The characters have this 3' long, rainbow colored feather belonging to a Couatl: a giant, intelligent, winged serpent. Couatl are typically good in nature (though not necessarily "friendly") and may be mistaken by primitive cultures as benevolent deities, but I digress. By looking at the feather through the Eye of Ilgerish, the characters noticed a pattern in the barbs. The feather was marked with the name of the Couatl from whom it came: Cualli Amoxti* , whose name is Nahuatl for "Good Book." The significance of this, or where they might find this Cualli Amoxti, remains a mystery. They made this discovery on the same day that a thief named Rixi attempted to steal the feather from them. They also learned that the person who hired her for the job was willing to pay 5,000 gold pieces for the feather, and had some goblins tracking it down for him too. They knew that this being was waiting for the feather a few miles away in an abandoned quarry. At long last they had a lead to help them understand the purpose of the feather which they had won in one of their first adventures, and which the voice of the ancient protector Duranys had called his "token" that would assist them in the discovery of his seven caches.
So I drew up the quarry and the dungeon carved from it, and I infested it with all kinds of goodies, including the bad guy (a hobgoblin, but there's more to him than that), his gang of goblins, a few assorted aberrations, some undead, a few nifty tricks and traps, and assorted clues and red herrings. It took a week to finish. It's not a big dungeon: it is intentionally small. But I customized it for these adventurers. It seemed like a really good fit for them.
But they didn't bite.
Instead they talked to Fibon's Skull, who is a fan of big city libraries and places of learning, and decided to travel to Port Manteau to seek the answers. Sure, I figured the party would eventually get there anyway. In fact, as readers of this blog may recall, I'd planned on it. It seemed like a better base of operations for deep exploration than the small villages we were using, and maybe even a good location for a proper megadungeon. It also fits in with Elerisa's aspirations to get back into "high society." But I wasn't in a rush to get them there because I find cities difficult. So they made the journey and on the way narrowly avoided a big confrontation while camping out in the rain. Now they're inside the city walls, and they suspect the hobgoblin and his crew may be there as well.

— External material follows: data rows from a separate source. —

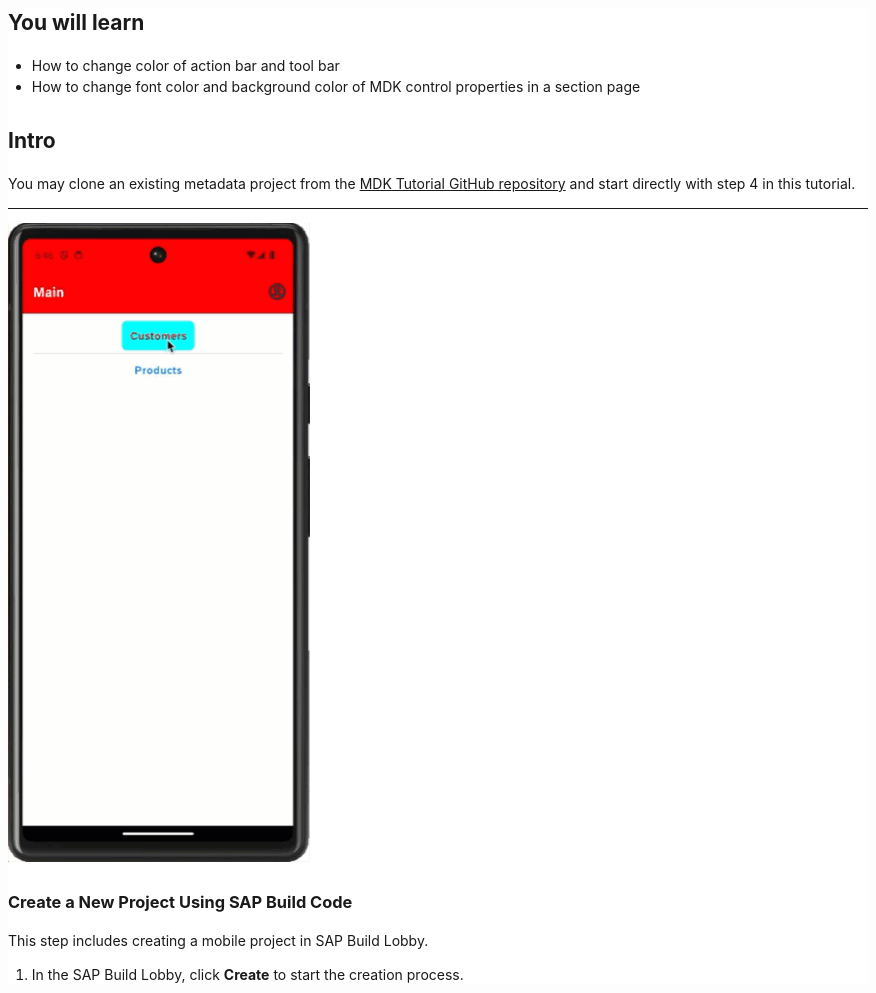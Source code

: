 
## You will learn
  - How to change color of action bar and tool bar
  - How to change font color and background color of MDK control properties in a section page

## Intro
You may clone an existing metadata project from the [MDK Tutorial GitHub repository](https://github.com/SAP-samples/cloud-mdk-tutorial-samples/tree/main/4-Level-Up-with-the-Mobile-Development-Kit/2-Add-Styling-to-an-MDK-App) and start directly with step 4 in this tutorial.

---

![MDK](img-1.0.gif)

### Create a New Project Using SAP Build Code

This step includes creating a mobile project in SAP Build Lobby. 

1. In the SAP Build Lobby, click **Create** to start the creation process.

I'm left with a dungeon that will in all likelihood never be used, since it has little significance for the adventurers and is now fairly out of the way. In the old days, if such a thing had happened, I would have salvaged the parts. Although players never skipped entire dungeons on me, they did occasionally bypass whole sections of them. In these cases I simply reused the parts they missed in subsequent dungeons. Now, though, I find myself unwilling to do that. I've been sucked into this idea of the true sandbox, in which the game master creates his world, fills its places, and lets come what may. It is like a huge sandbox that the characters can play in, and they get to decide where they go and what they do. If I just move everything around so that they experience a planned series of events in a specific, predetermined order, then it renders their decisions meaningless. Just as you wouldn't want to go through life without self-determination, so would you disdain playing a character whose destiny is preordained. There's no pride of accomplishment in that kind of game. Therefore it's the players' decisions that must drive the story.
And so I'm left to risk all and create the megadungeon beneath the Port City of Manteau, regardless of whether they choose to descend into it or not. Hopefully this time I can make it sufficiently tempting, but just in case I can't, I'm only building a little bit at a time.
* Pronounced cu-ALL- ee ah-MOSH-tee.